**Problem description**
Look over the lines below. Report each one that includes the string "thebibliography".

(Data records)

━━━━━━━━

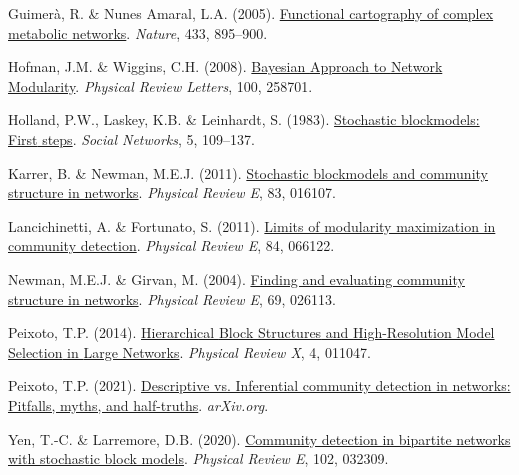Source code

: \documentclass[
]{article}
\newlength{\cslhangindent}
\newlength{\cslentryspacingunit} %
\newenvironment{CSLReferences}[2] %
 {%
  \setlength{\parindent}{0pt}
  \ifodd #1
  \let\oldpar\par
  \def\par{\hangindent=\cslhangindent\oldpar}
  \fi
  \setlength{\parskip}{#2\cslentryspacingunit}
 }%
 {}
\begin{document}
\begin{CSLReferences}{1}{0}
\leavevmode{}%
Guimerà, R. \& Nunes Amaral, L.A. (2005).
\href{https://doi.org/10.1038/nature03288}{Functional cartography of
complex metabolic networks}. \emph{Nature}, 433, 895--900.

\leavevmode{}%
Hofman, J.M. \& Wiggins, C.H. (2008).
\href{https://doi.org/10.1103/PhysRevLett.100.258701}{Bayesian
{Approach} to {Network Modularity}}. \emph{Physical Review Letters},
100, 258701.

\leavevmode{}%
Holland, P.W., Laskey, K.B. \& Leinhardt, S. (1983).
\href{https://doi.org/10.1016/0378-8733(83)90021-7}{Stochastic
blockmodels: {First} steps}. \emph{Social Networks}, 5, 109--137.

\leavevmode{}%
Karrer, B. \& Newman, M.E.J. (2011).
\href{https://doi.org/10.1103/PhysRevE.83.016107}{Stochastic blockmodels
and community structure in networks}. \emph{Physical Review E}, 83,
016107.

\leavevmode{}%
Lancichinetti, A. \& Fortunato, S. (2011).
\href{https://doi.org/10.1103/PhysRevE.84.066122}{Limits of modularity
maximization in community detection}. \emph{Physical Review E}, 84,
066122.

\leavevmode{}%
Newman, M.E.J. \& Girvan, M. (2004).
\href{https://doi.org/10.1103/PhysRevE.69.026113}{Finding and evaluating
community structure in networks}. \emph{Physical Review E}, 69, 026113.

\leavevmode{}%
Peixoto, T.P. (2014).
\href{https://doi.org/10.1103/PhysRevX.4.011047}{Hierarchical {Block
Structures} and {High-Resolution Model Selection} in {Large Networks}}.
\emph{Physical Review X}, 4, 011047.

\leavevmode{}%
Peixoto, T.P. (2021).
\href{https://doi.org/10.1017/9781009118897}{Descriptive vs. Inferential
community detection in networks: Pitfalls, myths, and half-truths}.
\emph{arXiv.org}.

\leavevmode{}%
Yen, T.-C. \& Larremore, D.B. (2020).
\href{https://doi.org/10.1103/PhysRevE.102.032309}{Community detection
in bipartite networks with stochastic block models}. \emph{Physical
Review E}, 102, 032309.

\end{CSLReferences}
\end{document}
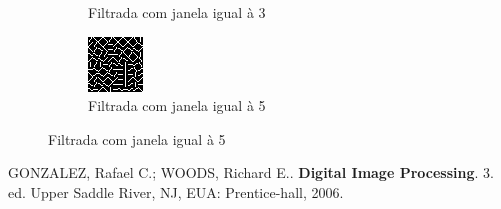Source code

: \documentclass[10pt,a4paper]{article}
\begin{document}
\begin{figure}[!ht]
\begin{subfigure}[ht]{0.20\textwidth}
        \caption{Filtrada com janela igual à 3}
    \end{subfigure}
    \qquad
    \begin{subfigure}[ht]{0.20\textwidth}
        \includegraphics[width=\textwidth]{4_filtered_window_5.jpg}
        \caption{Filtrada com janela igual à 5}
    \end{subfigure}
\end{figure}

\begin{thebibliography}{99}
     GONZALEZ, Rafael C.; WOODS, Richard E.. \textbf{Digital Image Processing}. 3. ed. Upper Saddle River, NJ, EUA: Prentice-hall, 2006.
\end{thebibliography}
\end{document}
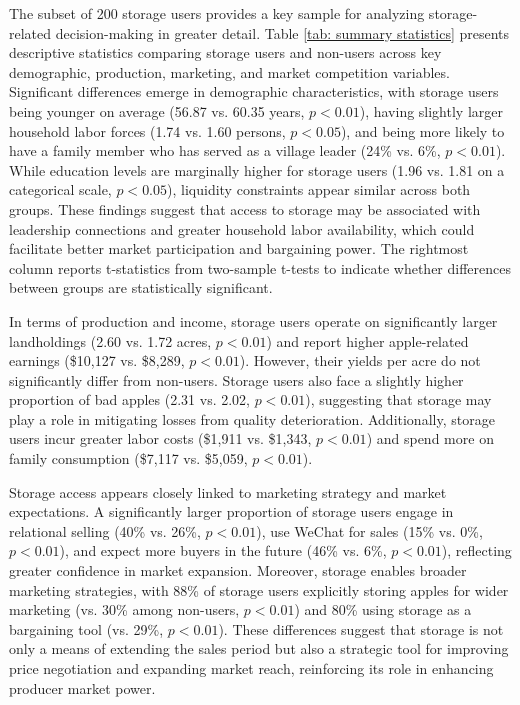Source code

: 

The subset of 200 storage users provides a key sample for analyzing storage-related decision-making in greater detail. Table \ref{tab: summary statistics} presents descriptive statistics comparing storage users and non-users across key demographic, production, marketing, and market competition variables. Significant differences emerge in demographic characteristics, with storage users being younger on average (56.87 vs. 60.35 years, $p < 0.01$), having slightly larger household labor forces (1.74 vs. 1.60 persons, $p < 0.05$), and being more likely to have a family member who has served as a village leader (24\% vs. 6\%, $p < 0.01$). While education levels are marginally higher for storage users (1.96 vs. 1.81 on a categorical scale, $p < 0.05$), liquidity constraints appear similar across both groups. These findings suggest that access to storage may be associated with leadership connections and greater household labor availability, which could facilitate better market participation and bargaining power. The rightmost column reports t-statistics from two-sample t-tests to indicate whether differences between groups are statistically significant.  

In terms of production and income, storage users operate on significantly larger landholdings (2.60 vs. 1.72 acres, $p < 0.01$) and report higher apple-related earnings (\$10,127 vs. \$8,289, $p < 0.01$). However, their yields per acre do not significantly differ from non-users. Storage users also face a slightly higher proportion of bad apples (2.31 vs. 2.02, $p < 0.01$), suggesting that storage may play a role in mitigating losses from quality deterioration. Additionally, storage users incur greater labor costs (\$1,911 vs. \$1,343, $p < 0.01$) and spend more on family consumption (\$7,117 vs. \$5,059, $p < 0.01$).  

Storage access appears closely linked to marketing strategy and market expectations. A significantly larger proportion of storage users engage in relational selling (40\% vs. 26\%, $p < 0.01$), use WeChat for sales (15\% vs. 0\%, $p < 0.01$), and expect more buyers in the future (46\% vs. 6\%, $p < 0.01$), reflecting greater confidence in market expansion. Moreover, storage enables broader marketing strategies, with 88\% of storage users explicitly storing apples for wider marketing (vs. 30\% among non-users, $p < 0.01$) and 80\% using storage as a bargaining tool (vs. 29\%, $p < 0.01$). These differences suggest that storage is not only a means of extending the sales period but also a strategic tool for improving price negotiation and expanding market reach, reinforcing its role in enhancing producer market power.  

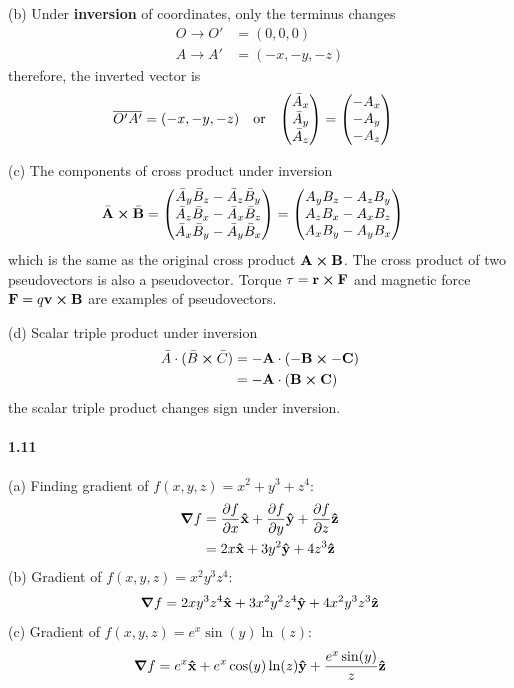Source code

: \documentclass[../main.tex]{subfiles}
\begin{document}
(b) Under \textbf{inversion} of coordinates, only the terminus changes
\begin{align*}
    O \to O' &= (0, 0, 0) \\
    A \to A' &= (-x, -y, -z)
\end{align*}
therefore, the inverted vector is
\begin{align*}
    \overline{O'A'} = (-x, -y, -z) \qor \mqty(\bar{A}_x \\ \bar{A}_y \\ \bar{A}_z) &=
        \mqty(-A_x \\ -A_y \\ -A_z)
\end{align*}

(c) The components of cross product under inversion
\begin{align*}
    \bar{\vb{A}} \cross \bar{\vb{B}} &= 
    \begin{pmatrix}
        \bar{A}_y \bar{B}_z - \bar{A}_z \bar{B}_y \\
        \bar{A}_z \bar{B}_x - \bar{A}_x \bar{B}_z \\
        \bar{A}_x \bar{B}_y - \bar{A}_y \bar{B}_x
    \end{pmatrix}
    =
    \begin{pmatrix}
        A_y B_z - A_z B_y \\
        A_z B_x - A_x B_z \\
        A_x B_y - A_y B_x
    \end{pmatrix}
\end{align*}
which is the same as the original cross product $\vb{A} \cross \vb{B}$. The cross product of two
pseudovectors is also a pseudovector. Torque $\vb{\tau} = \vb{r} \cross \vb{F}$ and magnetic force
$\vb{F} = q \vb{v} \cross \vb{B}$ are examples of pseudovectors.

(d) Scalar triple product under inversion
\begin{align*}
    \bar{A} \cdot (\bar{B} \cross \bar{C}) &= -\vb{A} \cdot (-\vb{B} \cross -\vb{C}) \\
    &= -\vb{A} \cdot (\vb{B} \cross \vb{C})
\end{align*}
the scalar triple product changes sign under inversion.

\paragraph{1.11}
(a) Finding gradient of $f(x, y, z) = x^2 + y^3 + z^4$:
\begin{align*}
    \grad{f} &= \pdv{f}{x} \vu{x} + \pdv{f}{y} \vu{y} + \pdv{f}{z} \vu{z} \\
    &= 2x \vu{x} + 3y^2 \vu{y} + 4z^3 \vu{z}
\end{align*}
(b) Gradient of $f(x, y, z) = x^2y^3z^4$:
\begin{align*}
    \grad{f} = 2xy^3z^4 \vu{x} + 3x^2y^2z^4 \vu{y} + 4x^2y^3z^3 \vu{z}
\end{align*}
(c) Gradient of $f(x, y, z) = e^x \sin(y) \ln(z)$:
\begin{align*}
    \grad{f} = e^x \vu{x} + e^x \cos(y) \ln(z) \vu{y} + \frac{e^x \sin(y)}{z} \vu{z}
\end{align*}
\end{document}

━━━━━━━━

**Expected output**
\begin{thebibliography}{99}
\end{thebibliography}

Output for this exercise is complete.